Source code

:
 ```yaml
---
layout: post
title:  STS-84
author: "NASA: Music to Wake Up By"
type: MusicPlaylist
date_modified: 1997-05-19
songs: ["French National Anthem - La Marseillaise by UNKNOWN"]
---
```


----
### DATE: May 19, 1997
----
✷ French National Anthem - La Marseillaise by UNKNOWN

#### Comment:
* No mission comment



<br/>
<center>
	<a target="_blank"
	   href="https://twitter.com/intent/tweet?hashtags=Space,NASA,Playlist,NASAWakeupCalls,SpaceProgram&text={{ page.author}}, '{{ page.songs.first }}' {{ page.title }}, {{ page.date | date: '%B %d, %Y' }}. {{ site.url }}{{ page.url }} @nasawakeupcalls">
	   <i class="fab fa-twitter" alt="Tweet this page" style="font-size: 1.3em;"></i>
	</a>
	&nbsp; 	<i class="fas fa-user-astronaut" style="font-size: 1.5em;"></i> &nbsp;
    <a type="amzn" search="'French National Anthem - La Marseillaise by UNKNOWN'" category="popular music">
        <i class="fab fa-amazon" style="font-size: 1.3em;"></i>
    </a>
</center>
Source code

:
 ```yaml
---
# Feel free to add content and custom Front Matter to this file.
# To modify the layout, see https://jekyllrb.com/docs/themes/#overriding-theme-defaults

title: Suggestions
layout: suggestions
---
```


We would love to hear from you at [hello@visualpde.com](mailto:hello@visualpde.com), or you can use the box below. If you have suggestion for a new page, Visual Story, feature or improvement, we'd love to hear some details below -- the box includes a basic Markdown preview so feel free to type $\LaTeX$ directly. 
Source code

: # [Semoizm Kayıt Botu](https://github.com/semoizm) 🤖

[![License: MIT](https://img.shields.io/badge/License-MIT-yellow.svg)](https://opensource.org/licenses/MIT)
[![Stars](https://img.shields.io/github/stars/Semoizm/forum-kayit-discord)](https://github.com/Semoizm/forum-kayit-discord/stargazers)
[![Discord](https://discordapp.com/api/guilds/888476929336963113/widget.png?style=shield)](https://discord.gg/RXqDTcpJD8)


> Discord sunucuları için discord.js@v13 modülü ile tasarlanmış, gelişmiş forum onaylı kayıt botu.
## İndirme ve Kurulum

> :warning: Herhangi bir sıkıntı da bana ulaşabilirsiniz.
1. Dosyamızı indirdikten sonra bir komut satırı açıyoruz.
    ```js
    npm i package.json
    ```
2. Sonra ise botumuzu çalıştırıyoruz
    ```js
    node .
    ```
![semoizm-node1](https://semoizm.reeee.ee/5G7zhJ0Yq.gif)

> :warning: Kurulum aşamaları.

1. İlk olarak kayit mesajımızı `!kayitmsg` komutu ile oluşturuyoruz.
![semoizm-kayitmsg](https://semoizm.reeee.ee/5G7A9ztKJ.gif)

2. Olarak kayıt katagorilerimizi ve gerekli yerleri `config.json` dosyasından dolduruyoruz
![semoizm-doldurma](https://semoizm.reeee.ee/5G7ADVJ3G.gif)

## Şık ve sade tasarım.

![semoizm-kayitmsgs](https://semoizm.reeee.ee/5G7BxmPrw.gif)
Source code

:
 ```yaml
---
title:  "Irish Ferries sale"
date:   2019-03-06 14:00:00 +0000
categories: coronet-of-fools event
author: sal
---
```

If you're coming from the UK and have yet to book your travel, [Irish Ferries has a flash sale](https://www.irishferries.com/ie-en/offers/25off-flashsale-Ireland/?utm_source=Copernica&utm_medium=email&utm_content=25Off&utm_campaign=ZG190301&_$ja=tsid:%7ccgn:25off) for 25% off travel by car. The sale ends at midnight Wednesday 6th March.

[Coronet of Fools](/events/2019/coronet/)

▶ **About this task**:
Check the entries above for the word "layout" and copy every line where it turns up.

▶ **Response below**:
layout: post
# To modify the layout, see https://jekyllrb.com/docs/themes/#overriding-theme-defaults
layout: suggestions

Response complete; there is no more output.